There have been some great posts on Twitter and around the web on whether or not web designers should know HTML/CSS and be able to produce their own designs. Elliot Jay Stocks and Mike Kus had some great tweets and blog posts about it and spoke very eloquently about it. I've always agreed with that perspective. Jeffrey Zeldman's quote 'real designers code' has always hit it right on the head for me. But it amazes me that there are still so many people who disagree. In part I think that this may be the case due to missing an essential part of the point: that web designers should be ABLE to produce their own design in HTML/CSS - not that they MUST in all cases do so.
That's a really important distinction. Without that knowledge there is often far more wrong with what that designer will produce than just what can/should be designed visually and often a lack of clear understanding of the interaction.
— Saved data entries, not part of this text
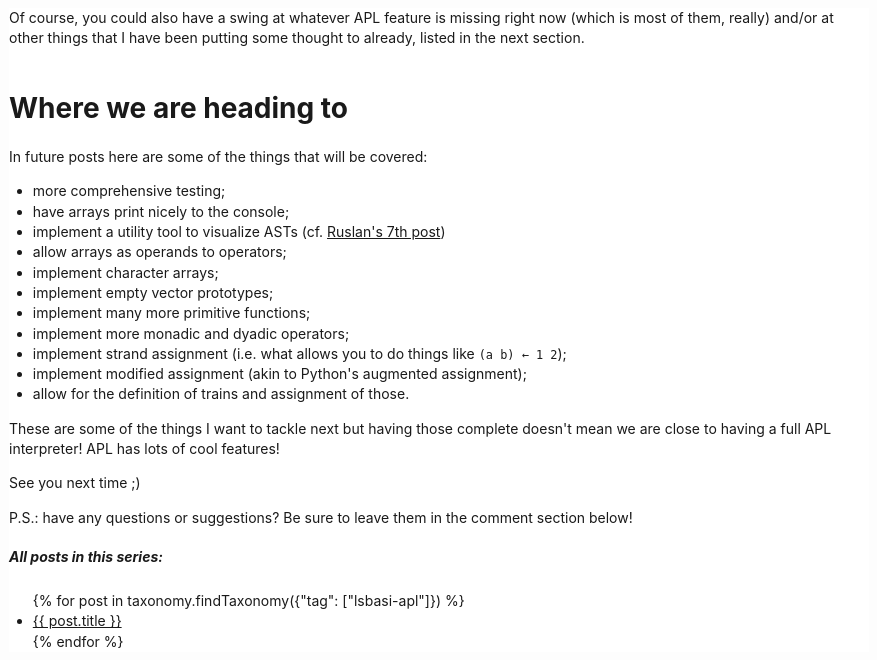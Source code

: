 Of course, you could also have a swing at whatever APL feature is missing right now (which is most of them, really) and/or at other things that I have been putting some thought to already, listed in the next section.


# Where we are heading to

In future posts here are some of the things that will be covered:

 - more comprehensive testing;
 - have arrays print nicely to the console;
 - implement a utility tool to visualize ASTs (cf. [Ruslan's 7th post][ruslan-7])
 - allow arrays as operands to operators;
 - implement character arrays;
 - implement empty vector prototypes;
 - implement many more primitive functions;
 - implement more monadic and dyadic operators;
 - implement strand assignment (i.e. what allows you to do things like `(a b) ← 1 2`);
 - implement modified assignment (akin to Python's augmented assignment);
 - allow for the definition of trains and assignment of those.

These are some of the things I want to tackle next but having those complete doesn't mean we are close to having a full APL interpreter! APL has lots of cool features!

See you next time ;)

P.S.: have any questions or suggestions? Be sure to leave them in the comment section below!

##### All posts in this series:

<ul>
{% for post in taxonomy.findTaxonomy({"tag": ["lsbasi-apl"]}) %}
    <li><a href="{{ post.url }}">{{ post.title }}</a></li>
{% endfor %}
</ul>


[changes]: https://github.com/RojerGS/RGSPL/compare/v0.2...v0.3
[testing]: https://github.com/RojerGS/RGSPL/blob/v0.3/testing.py

[repl-part3]: https://RGSPLpart3.rojergs.repl.run/
[rgspl3]: https://github.com/RojerGS/RGSPL/releases/tag/v0.3
[previous]: ../lsbasi-apl-part2
[rgspl-repo]: https://github.com/RojerGS/RGSPL
[lsbasi]: https://ruslanspivak.com/lsbasi-part1/

[ruslan-7]: https://ruslanspivak.com/lsbasi-part7/

[apl-wiki]: https://aplwiki.com/
[apl-wiki-op]: https://aplwiki.com/wiki/Operator
[apl-wiki-trains]: https://aplwiki.com/wiki/Tacit_programming#Trains
[apl-wiki-scalar-functions]: https://aplwiki.com/wiki/Scalar_function
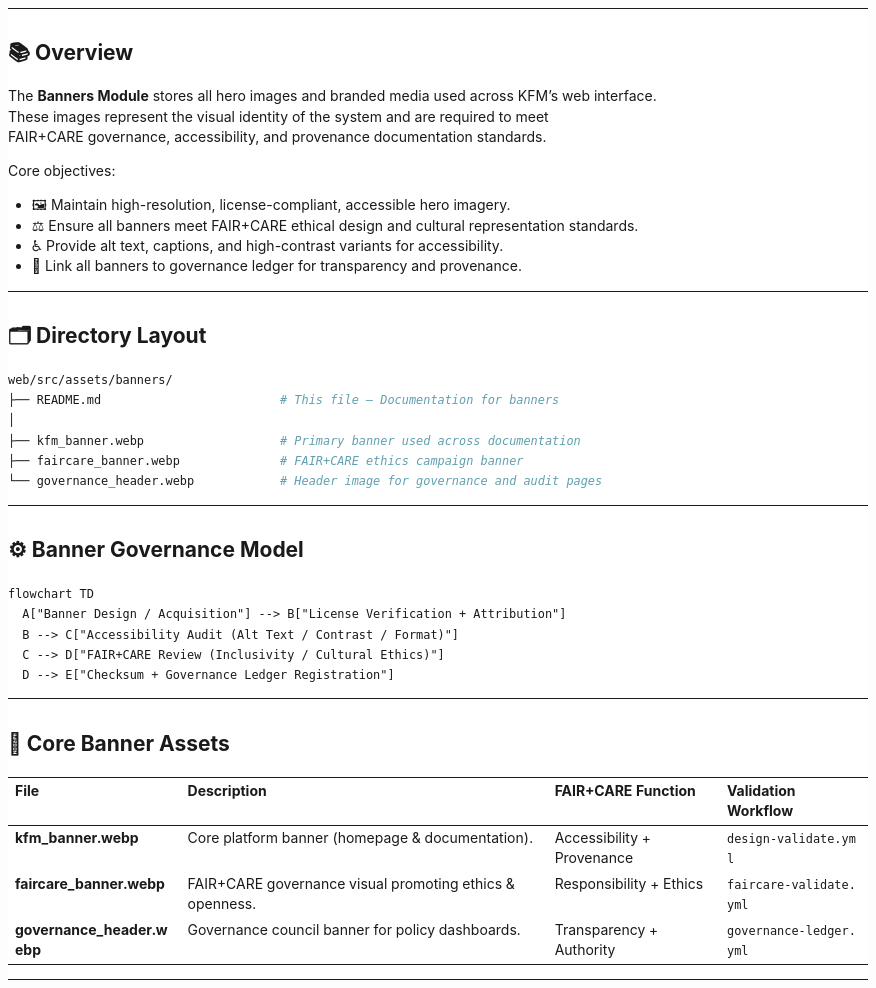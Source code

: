 </div>

---

## 📚 Overview

The **Banners Module** stores all hero images and branded media used across KFM’s web interface.  
These images represent the visual identity of the system and are required to meet  
FAIR+CARE governance, accessibility, and provenance documentation standards.

Core objectives:
- 🖼️ Maintain high-resolution, license-compliant, accessible hero imagery.  
- ⚖️ Ensure all banners meet FAIR+CARE ethical design and cultural representation standards.  
- ♿ Provide alt text, captions, and high-contrast variants for accessibility.  
- 🔗 Link all banners to governance ledger for transparency and provenance.  

---

## 🗂️ Directory Layout

```bash
web/src/assets/banners/
├── README.md                         # This file — Documentation for banners
│
├── kfm_banner.webp                   # Primary banner used across documentation
├── faircare_banner.webp              # FAIR+CARE ethics campaign banner
└── governance_header.webp            # Header image for governance and audit pages
```

---

## ⚙️ Banner Governance Model

```mermaid
flowchart TD
  A["Banner Design / Acquisition"] --> B["License Verification + Attribution"]
  B --> C["Accessibility Audit (Alt Text / Contrast / Format)"]
  C --> D["FAIR+CARE Review (Inclusivity / Cultural Ethics)"]
  D --> E["Checksum + Governance Ledger Registration"]
```


---

## 🧱 Core Banner Assets

| File | Description | FAIR+CARE Function | Validation Workflow |
|:--|:--|:--|:--|
| **kfm_banner.webp** | Core platform banner (homepage & documentation). | Accessibility + Provenance | `design-validate.yml` |
| **faircare_banner.webp** | FAIR+CARE governance visual promoting ethics & openness. | Responsibility + Ethics | `faircare-validate.yml` |
| **governance_header.webp** | Governance council banner for policy dashboards. | Transparency + Authority | `governance-ledger.yml` |

---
The web is not static. It's a poorly conceived fantasy that a web page should look exactly the same from Photoshop to every browser version and platform. Sometimes it can, but most of the time it needlessly sucks up budget and time, and lessens the experience for the larger audience unnecessarily.
It's also true that you can't know everything, and you should focus on what you're great at (or want to be great at). But to ignore the immediate adjacency to your core is to limit your ability to communicate the spirit of your design to your client and to your team members. The design process can certainly start in Photoshop or Illustrator, but it MUST make that transition to the browser before you can fully realize the design in action.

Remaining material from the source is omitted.